Host-targeting antiviral drug development: Iminosugar ER α-glucosidase inhibitors
Almost all the antiviral drugs approved by US FDA for treatment of viral diseases inhibit virus-encoded enzymes or disrupt the interaction between viral and host cellular proteins. However, targeting host functions essential for viral replication has been considered as a potential broad-spectrum and resistance-refractory therapeutic approach. These host function-targeted broad-spectrum antiviral agents do not rely on time-consuming etiologic diagnosis and thus should be particularly valuable in management of viral hemorrhagic fever and respiratory tract viral infections, the medical conditions that can be caused by many different enveloped RNA viruses and with short window for medical intervention.
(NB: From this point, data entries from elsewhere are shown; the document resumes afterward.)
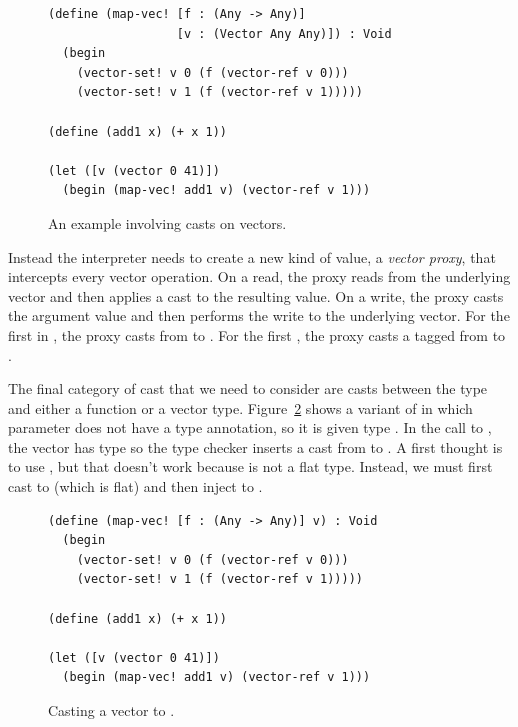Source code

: \documentclass[11pt]{book}
\begin{document}
\begin{figure}[tbp]
\begin{lstlisting}
(define (map-vec! [f : (Any -> Any)]
                  [v : (Vector Any Any)]) : Void
  (begin
    (vector-set! v 0 (f (vector-ref v 0)))
    (vector-set! v 1 (f (vector-ref v 1)))))

(define (add1 x) (+ x 1))

(let ([v (vector 0 41)])
  (begin (map-vec! add1 v) (vector-ref v 1)))
\end{lstlisting}
\caption{An example involving casts on vectors.}
\label{fig:map-vec-bang}
\end{figure}

Instead the interpreter needs to create a new kind of value, a
\emph{vector proxy}, that intercepts every vector operation. On a
read, the proxy reads from the underlying vector and then applies a
cast to the resulting value.  On a write, the proxy casts the argument
value and then performs the write to the underlying vector. For the
first  in , the proxy casts
 from  to .  For the first
, the proxy casts a tagged  from 
to .

The final category of cast that we need to consider are casts between
the  type and either a function or a vector
type. Figure~\ref{fig:map-vec-any} shows a variant of 
in which parameter  does not have a type annotation, so it is
given type . In the call to , the vector has
type  so the type checker inserts a
cast from  to . A first
thought is to use , but that doesn't work because
 is not a flat type. Instead, we must
first cast to  (which is flat) and then inject
to .

\begin{figure}[tbp]
\begin{lstlisting}
(define (map-vec! [f : (Any -> Any)] v) : Void
  (begin
    (vector-set! v 0 (f (vector-ref v 0)))
    (vector-set! v 1 (f (vector-ref v 1)))))

(define (add1 x) (+ x 1))

(let ([v (vector 0 41)])
  (begin (map-vec! add1 v) (vector-ref v 1)))
\end{lstlisting}
\caption{Casting a vector to .}
\label{fig:map-vec-any}
\end{figure}
\end{document}
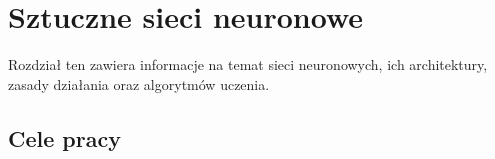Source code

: \chapter{Sztuczne sieci neuronowe}
\label{cha:sztuczne_sieci_neuronowe}

Rozdział ten zawiera informacje na temat sieci neuronowych, ich architektury, zasady działania oraz algorytmów uczenia.

\section{Cele pracy}
\label{sec:celePracy}


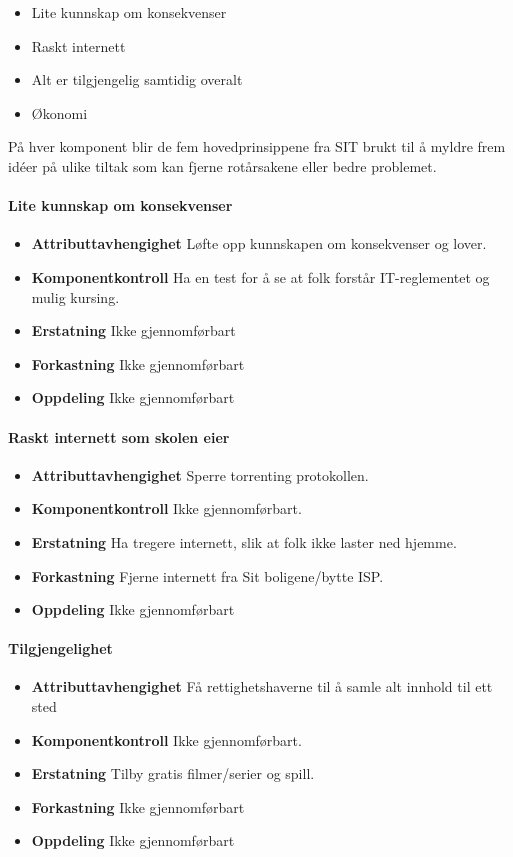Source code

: \begin{itemize}
    \item Lite kunnskap om konsekvenser
    \item Raskt internett
    \item Alt er tilgjengelig samtidig overalt
    \item Økonomi
\end{itemize}

På hver komponent blir de fem hovedprinsippene fra SIT brukt til å myldre frem idéer på ulike tiltak som kan fjerne rotårsakene eller bedre problemet.

\paragraph{Lite kunnskap om konsekvenser}
\begin{itemize}
    \item \textbf{Attributtavhengighet} Løfte opp kunnskapen om konsekvenser og lover.
    \item \textbf{Komponentkontroll} Ha en test for å se at folk forstår IT-reglementet og mulig kursing.
    \item \textbf{Erstatning} Ikke gjennomførbart
    \item \textbf{Forkastning} Ikke gjennomførbart
    \item \textbf{Oppdeling} Ikke gjennomførbart
\end{itemize}

\paragraph{Raskt internett som skolen eier}
\begin{itemize}
    \item \textbf{Attributtavhengighet} Sperre torrenting protokollen.
    \item \textbf{Komponentkontroll} Ikke gjennomførbart.
    \item \textbf{Erstatning} Ha tregere internett, slik at folk ikke laster ned hjemme.
    \item \textbf{Forkastning} Fjerne internett fra Sit boligene/bytte ISP.
    \item \textbf{Oppdeling} Ikke gjennomførbart
\end{itemize}

\paragraph{Tilgjengelighet}
\begin{itemize}
    \item \textbf{Attributtavhengighet} Få rettighetshaverne til å samle alt innhold til ett sted 
    \item \textbf{Komponentkontroll} Ikke gjennomførbart.
    \item \textbf{Erstatning} Tilby gratis filmer/serier og spill.
    \item \textbf{Forkastning} Ikke gjennomførbart
    \item \textbf{Oppdeling} Ikke gjennomførbart
\end{itemize}

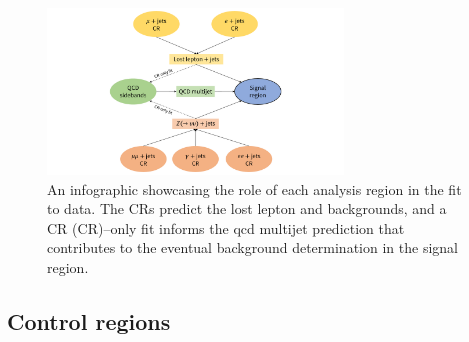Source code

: \begin{figure}[htbp]
    \centering
    \includegraphics[width=0.7\textwidth]{figures/fit_overview.pdf}
    \caption[An infographic showcasing the role of each analysis region in the fit to data]{An infographic showcasing the role of each analysis region in the fit to data. The \glspl{CR} predict the lost lepton and \ztonunu backgrounds, and a \gls{CR} (CR)--only fit informs the \acrshort{qcd} multijet prediction that contributes to the eventual background determination in the signal region.}
    \label{fig:htoinv_fit_overview}
\end{figure}




\subsection{Control regions}
\label{subsec:htoinv_control_regions}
Interestingly, despite that many inhibitors of host functions have been demonstrated to inhibit a specific virus or a broad-spectrum of viruses in cultured cells, the in vivo antiviral efficacy has only been demonstrated for the inhibitors of a few host cellular components. Endoplasmic reticulum (ER)-resident α-glucosidase I and II sequentially trim the three terminal glucose moieties on the N-linked glycans attached to the nascent glycoproteins. These reactions are the first steps of N-linked glycan processing and are essential for proper folding and function of many glycoproteins. Because most of the viral envelope glycoproteins contain N-linked glycans, inhibition of ER α-glucosidases with derivatives of 1-deoxynojirimycin (DNJ) or castanospermine (CAST), the two well-studied pharmacophores of α-glucosidase inhibitors, efficiently disrupts the morphogenesis of a broad-spectrum of enveloped viruses. During the last several years, through extensive lead optimization efforts, we identified DNJ derivatives (iminosugars) with improved antiviral activity and reduced toxicity and have already demonstrated that several iminosugars efficiently suppressed the replication of dengue virus in mice and improved the survival rates of mice infected by dengue virus, Ebolavirus and Marberg virus. To further improve the in vivo antiviral efficacy and reduce the intestine stress and diarrhea due to nonselectively inhibition of gut glucosidases by the iminosugars, we are currently developing iminosugar prodrugs with improved bioavailability and metabolic activation in blood and targeted tissues for treatment of viral hemorrhagic fever and influenza A.
The research in Dr. Chang’s laboratory is mainly focused on discovery and development of direct-acting or host-targeting antivirals and innate immune modulators for treatment of chronic hepatitis B and D, as well as several acute viral diseases, such as yellow fever and other viral hemorrhagic fever. Three classes of antiviral and innate immune modulators are currently under preclinical development.